TASK PROMPT
Pictures stay out of the answer, but every line of the material must be restated exactly.

TASK INPUTS
========
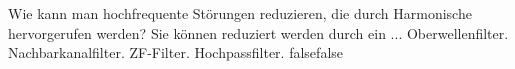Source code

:     {Wie kann man hochfrequente Störungen reduzieren, die durch Harmonische hervorgerufen werden? Sie können reduziert werden durch ein ...}
    {Oberwellenfilter.}
    {Nachbarkanalfilter.}
    {ZF-Filter.}
    {Hochpassfilter.}
    {false}{false}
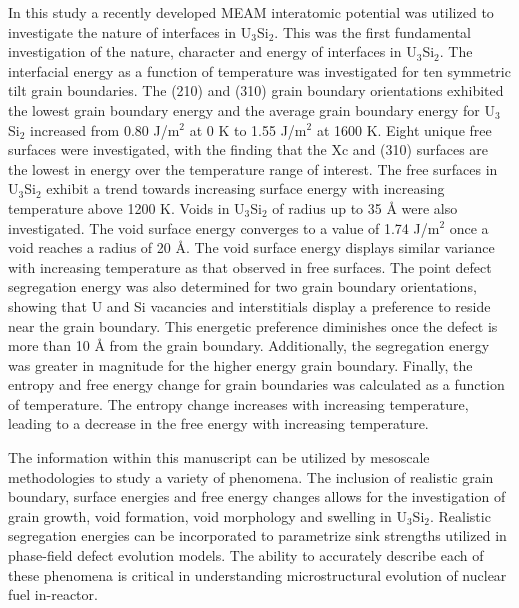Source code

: \documentclass[review]{elsarticle}
\begin{document}
In this study a recently developed MEAM interatomic potential was utilized to investigate the nature of interfaces in U$_{3}$Si$_{2}$. This was the first fundamental investigation of the nature, character and energy of interfaces in U$_{3}$Si$_{2}$. The interfacial energy as a function of temperature was investigated for ten symmetric tilt grain boundaries. The (210) and (310) grain boundary orientations exhibited the lowest grain boundary energy and the average grain boundary energy for U$_{3}$Si$_{2}$ increased from 0.80 J/m$^{2}$ at 0 K to 1.55 J/m$^{2}$ at 1600 K. Eight unique free surfaces were investigated, with the finding that the Xc and (310) surfaces are the lowest in energy over the temperature range of interest. The free surfaces in U$_{3}$Si${_2}$ exhibit a trend towards increasing surface energy with increasing temperature above 1200 K. Voids in U$_{3}$Si$_{2}$ of radius up to 35 {\AA} were also investigated. The void surface energy converges to a value of 1.74 J/m$^{2}$ once a void reaches a radius of 20 {\AA}. The void surface energy displays similar variance with increasing temperature as that observed in free surfaces. The point defect segregation energy was also determined for two grain boundary orientations, showing that U and Si vacancies and interstitials display a preference to reside near the grain boundary. This energetic preference diminishes once the defect is more than 10 {\AA} from the grain boundary. Additionally, the segregation energy was greater in magnitude for the higher energy grain boundary. Finally, the entropy and free energy change for grain boundaries was calculated as a function of temperature. The entropy change increases with increasing temperature, leading to a decrease in the free energy with increasing temperature. 

The information within this manuscript can be utilized by mesoscale methodologies to study a variety of phenomena. The inclusion of realistic grain boundary, surface energies and free energy changes allows for the investigation of grain growth, void formation, void morphology and swelling in U$_{3}$Si$_{2}$. Realistic segregation energies can be incorporated to parametrize sink strengths utilized in phase-field defect evolution models. The ability to accurately describe each of these phenomena is critical in understanding microstructural evolution of nuclear fuel in-reactor. 
\end{document}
========
SOLUTION FOR THIS EXERCISE
Source code

:     {Wie kann man hochfrequente Störungen reduzieren, die durch Harmonische hervorgerufen werden? Sie können reduziert werden durch ein ...}
    {Oberwellenfilter.}
    {Nachbarkanalfilter.}
    {ZF-Filter.}
    {Hochpassfilter.}
    {false}{false}
Source code

: \documentclass[review]{elsarticle}
\begin{document}
In this study a recently developed MEAM interatomic potential was utilized to investigate the nature of interfaces in U$_{3}$Si$_{2}$. This was the first fundamental investigation of the nature, character and energy of interfaces in U$_{3}$Si$_{2}$. The interfacial energy as a function of temperature was investigated for ten symmetric tilt grain boundaries. The (210) and (310) grain boundary orientations exhibited the lowest grain boundary energy and the average grain boundary energy for U$_{3}$Si$_{2}$ increased from 0.80 J/m$^{2}$ at 0 K to 1.55 J/m$^{2}$ at 1600 K. Eight unique free surfaces were investigated, with the finding that the Xc and (310) surfaces are the lowest in energy over the temperature range of interest. The free surfaces in U$_{3}$Si${_2}$ exhibit a trend towards increasing surface energy with increasing temperature above 1200 K. Voids in U$_{3}$Si$_{2}$ of radius up to 35 {\AA} were also investigated. The void surface energy converges to a value of 1.74 J/m$^{2}$ once a void reaches a radius of 20 {\AA}. The void surface energy displays similar variance with increasing temperature as that observed in free surfaces. The point defect segregation energy was also determined for two grain boundary orientations, showing that U and Si vacancies and interstitials display a preference to reside near the grain boundary. This energetic preference diminishes once the defect is more than 10 {\AA} from the grain boundary. Additionally, the segregation energy was greater in magnitude for the higher energy grain boundary. Finally, the entropy and free energy change for grain boundaries was calculated as a function of temperature. The entropy change increases with increasing temperature, leading to a decrease in the free energy with increasing temperature. 

The information within this manuscript can be utilized by mesoscale methodologies to study a variety of phenomena. The inclusion of realistic grain boundary, surface energies and free energy changes allows for the investigation of grain growth, void formation, void morphology and swelling in U$_{3}$Si$_{2}$. Realistic segregation energies can be incorporated to parametrize sink strengths utilized in phase-field defect evolution models. The ability to accurately describe each of these phenomena is critical in understanding microstructural evolution of nuclear fuel in-reactor. 
\end{document}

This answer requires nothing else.